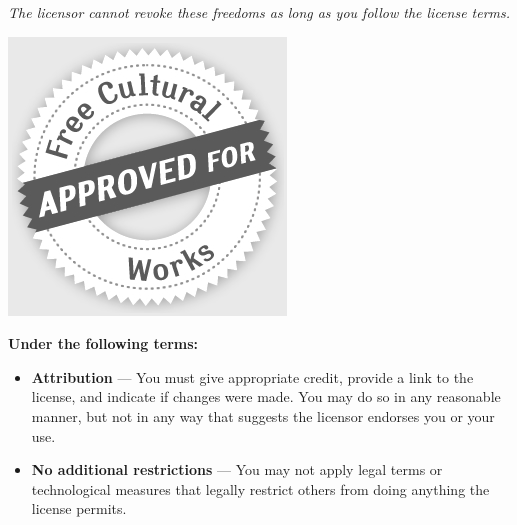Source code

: {\begin{frame}[plain]
\begin{tcolorbox}[colback=my-grey,
			colframe=my-grey,  
			center, arc=0pt,outer arc=0pt,
			valign=top, 
			halign=left,
			width=\textwidth]
\begin{minipage}{0.83\textwidth}
				\textit{The licensor cannot revoke these freedoms as long as you follow the license terms.}
			\end{minipage}
			\begin{minipage}{0.15\textwidth}
				\includegraphics[width=\textwidth]{../img/licence/FreeCulturalWorks_seal_x2.jpg}
			\end{minipage}
			
			
			\begin{center}
				\bfseries\Large
				Under the following terms:
			\end{center}
			
			\begin{itemize}
				\item[] \textbf{Attribution} — You must give appropriate credit, provide a link to the license, and indicate if changes were made. You may do so in any reasonable manner, but not in any way that suggests the licensor endorses you or your use.
				\item[] \textbf{No additional restrictions} — You may not apply legal terms or technological measures that legally restrict others from doing anything the license permits.
			\end{itemize}
			
		\end{tcolorbox}
	\end{frame}
}


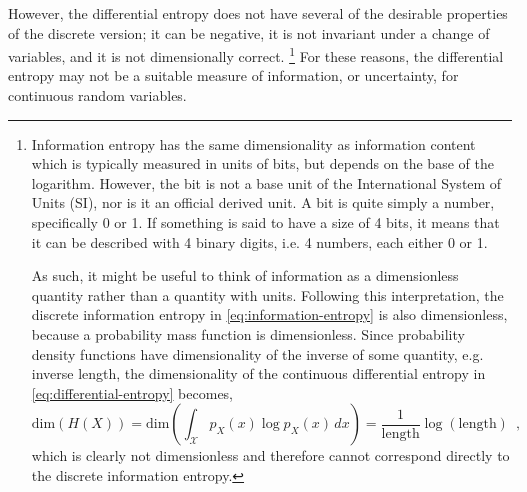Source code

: However, the differential entropy does not have several of the desirable properties of the discrete version; it can be negative, it is not invariant under a change of variables, and it is not dimensionally correct.%
\footnote{\label{fn:dimensional-analysis-of-differential-entropy}
    Information entropy has the same dimensionality as information content which is typically measured in units of bits, but depends on the base of the logarithm. 
    However, the bit is not a base unit of the International System of Units (SI), nor is it an official derived unit.
    A bit is quite simply a number, specifically 0 or 1. If something is said to have a size of 4 bits, it means that it can be described with 4 binary digits, i.e. 4 numbers, each either 0 or 1.

    As such, it might be useful to think of information as a dimensionless quantity rather than a quantity with units.
    Following this interpretation, the discrete information entropy in \cref{eq:information-entropy} is also dimensionless, because a probability mass function is dimensionless. 
    Since probability density functions have dimensionality of the inverse of some quantity, e.g. inverse length, the dimensionality of the continuous differential entropy in \cref{eq:differential-entropy} becomes,
    \begin{equation*}
        \text{dim} \left( H(X) \right) = \text{dim} \left( \int_{\mathcal{X}} p_X(x) \log p_X(x) \, dx \right) = \frac{1}{\text{length}} \log\left(\text{length}\right) \enspace ,
    \end{equation*}
    which is clearly not dimensionless and therefore cannot correspond directly to the discrete information entropy.
} 
For these reasons, the differential entropy may not be a suitable measure of information, or uncertainty, for continuous random variables.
*-*-*
**Requirement:** Quote, please, every line of the material above from its start through the line that has "or your use.", reproducing the words exactly and dropping any images.

**Written answer:**
Source code

: {\begin{frame}[plain]
\begin{tcolorbox}[colback=my-grey,
			colframe=my-grey,  
			center, arc=0pt,outer arc=0pt,
			valign=top, 
			halign=left,
			width=\textwidth]
\begin{minipage}{0.83\textwidth}
				\textit{The licensor cannot revoke these freedoms as long as you follow the license terms.}
			\end{minipage}
			\begin{minipage}{0.15\textwidth}
				\includegraphics[width=\textwidth]{../img/licence/FreeCulturalWorks_seal_x2.jpg}
			\end{minipage}
			
			
			\begin{center}
				\bfseries\Large
				Under the following terms:
			\end{center}
			
			\begin{itemize}
				\item[] \textbf{Attribution} — You must give appropriate credit, provide a link to the license, and indicate if changes were made. You may do so in any reasonable manner, but not in any way that suggests the licensor endorses you or your use.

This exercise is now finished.